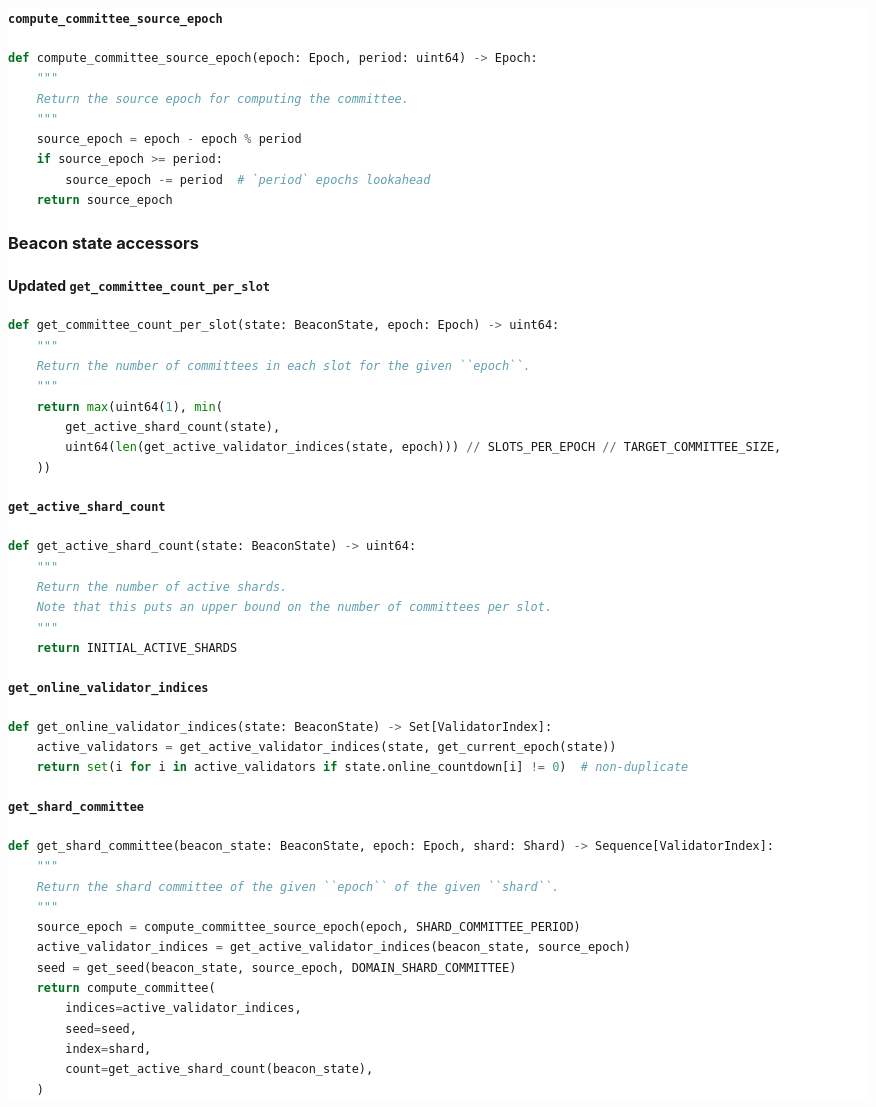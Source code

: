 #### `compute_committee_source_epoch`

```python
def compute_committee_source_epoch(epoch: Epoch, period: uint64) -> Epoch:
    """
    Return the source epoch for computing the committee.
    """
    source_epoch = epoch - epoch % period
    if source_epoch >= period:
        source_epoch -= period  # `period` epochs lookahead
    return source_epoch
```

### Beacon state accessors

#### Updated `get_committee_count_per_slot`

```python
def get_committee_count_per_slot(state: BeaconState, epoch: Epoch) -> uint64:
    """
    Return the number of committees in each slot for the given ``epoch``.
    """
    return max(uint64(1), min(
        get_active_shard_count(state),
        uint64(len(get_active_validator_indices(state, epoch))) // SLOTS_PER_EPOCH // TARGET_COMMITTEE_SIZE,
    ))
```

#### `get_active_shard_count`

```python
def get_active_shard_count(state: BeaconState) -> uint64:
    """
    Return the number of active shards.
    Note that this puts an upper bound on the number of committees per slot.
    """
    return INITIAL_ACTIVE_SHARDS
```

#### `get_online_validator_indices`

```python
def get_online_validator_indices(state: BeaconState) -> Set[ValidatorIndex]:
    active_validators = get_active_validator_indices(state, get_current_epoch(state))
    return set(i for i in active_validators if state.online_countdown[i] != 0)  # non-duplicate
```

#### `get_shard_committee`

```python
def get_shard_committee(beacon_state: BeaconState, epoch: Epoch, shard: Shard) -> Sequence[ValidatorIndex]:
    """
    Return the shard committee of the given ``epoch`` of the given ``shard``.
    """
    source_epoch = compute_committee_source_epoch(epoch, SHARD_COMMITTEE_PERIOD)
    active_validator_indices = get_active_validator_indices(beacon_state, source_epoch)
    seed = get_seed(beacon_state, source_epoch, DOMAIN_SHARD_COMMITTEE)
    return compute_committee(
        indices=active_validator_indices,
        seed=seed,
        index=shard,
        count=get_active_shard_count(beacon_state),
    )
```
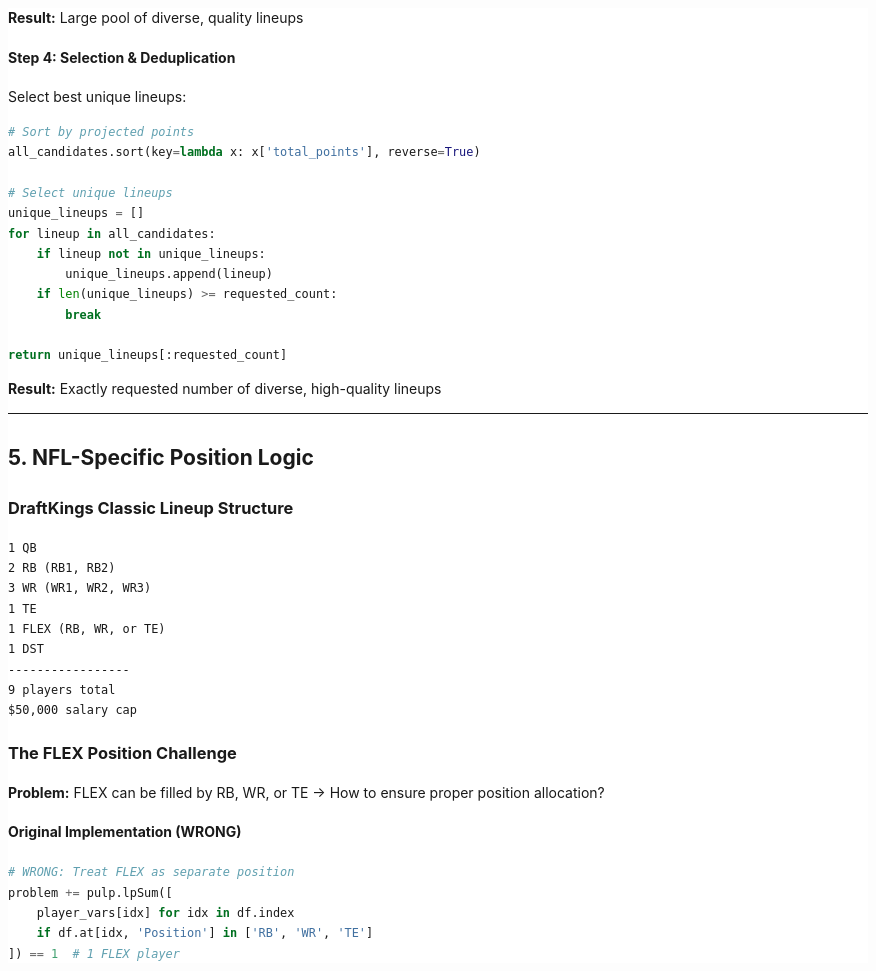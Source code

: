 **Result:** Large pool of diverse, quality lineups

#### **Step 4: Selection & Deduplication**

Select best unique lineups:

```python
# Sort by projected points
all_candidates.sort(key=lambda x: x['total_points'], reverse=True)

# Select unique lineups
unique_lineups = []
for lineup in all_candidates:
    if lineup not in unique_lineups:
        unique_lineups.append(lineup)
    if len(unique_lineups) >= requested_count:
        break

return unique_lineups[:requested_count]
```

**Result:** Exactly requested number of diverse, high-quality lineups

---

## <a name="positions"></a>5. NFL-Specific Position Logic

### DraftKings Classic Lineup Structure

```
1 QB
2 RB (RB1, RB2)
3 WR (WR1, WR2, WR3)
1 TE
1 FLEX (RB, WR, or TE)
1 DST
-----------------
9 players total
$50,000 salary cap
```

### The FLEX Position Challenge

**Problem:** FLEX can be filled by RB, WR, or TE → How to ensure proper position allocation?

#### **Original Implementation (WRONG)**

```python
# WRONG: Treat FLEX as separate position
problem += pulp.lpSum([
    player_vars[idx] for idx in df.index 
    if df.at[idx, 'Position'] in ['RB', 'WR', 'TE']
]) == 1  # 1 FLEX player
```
▬▬▬▬▬▬▬▬▬▬
Exercise directions
Return all the data exactly, pictures omitted.

Result for this task
Source code

: #### `compute_committee_source_epoch`

```python
def compute_committee_source_epoch(epoch: Epoch, period: uint64) -> Epoch:
    """
    Return the source epoch for computing the committee.
    """
    source_epoch = epoch - epoch % period
    if source_epoch >= period:
        source_epoch -= period  # `period` epochs lookahead
    return source_epoch
```

### Beacon state accessors

#### Updated `get_committee_count_per_slot`

```python
def get_committee_count_per_slot(state: BeaconState, epoch: Epoch) -> uint64:
    """
    Return the number of committees in each slot for the given ``epoch``.
    """
    return max(uint64(1), min(
        get_active_shard_count(state),
        uint64(len(get_active_validator_indices(state, epoch))) // SLOTS_PER_EPOCH // TARGET_COMMITTEE_SIZE,
    ))
```

#### `get_active_shard_count`

```python
def get_active_shard_count(state: BeaconState) -> uint64:
    """
    Return the number of active shards.
    Note that this puts an upper bound on the number of committees per slot.
    """
    return INITIAL_ACTIVE_SHARDS
```

#### `get_online_validator_indices`

```python
def get_online_validator_indices(state: BeaconState) -> Set[ValidatorIndex]:
    active_validators = get_active_validator_indices(state, get_current_epoch(state))
    return set(i for i in active_validators if state.online_countdown[i] != 0)  # non-duplicate
```

#### `get_shard_committee`

```python
def get_shard_committee(beacon_state: BeaconState, epoch: Epoch, shard: Shard) -> Sequence[ValidatorIndex]:
    """
    Return the shard committee of the given ``epoch`` of the given ``shard``.
    """
    source_epoch = compute_committee_source_epoch(epoch, SHARD_COMMITTEE_PERIOD)
    active_validator_indices = get_active_validator_indices(beacon_state, source_epoch)
    seed = get_seed(beacon_state, source_epoch, DOMAIN_SHARD_COMMITTEE)
    return compute_committee(
        indices=active_validator_indices,
        seed=seed,
        index=shard,
        count=get_active_shard_count(beacon_state),
    )
```
Source code

: **Result:** Large pool of diverse, quality lineups

#### **Step 4: Selection & Deduplication**

Select best unique lineups:

```python
# Sort by projected points
all_candidates.sort(key=lambda x: x['total_points'], reverse=True)

# Select unique lineups
unique_lineups = []
for lineup in all_candidates:
    if lineup not in unique_lineups:
        unique_lineups.append(lineup)
    if len(unique_lineups) >= requested_count:
        break

return unique_lineups[:requested_count]
```

**Result:** Exactly requested number of diverse, high-quality lineups

---

## <a name="positions"></a>5. NFL-Specific Position Logic

### DraftKings Classic Lineup Structure

```
1 QB
2 RB (RB1, RB2)
3 WR (WR1, WR2, WR3)
1 TE
1 FLEX (RB, WR, or TE)
1 DST
-----------------
9 players total
$50,000 salary cap
```

### The FLEX Position Challenge

**Problem:** FLEX can be filled by RB, WR, or TE → How to ensure proper position allocation?

#### **Original Implementation (WRONG)**

```python
# WRONG: Treat FLEX as separate position
problem += pulp.lpSum([
    player_vars[idx] for idx in df.index 
    if df.at[idx, 'Position'] in ['RB', 'WR', 'TE']
]) == 1  # 1 FLEX player
```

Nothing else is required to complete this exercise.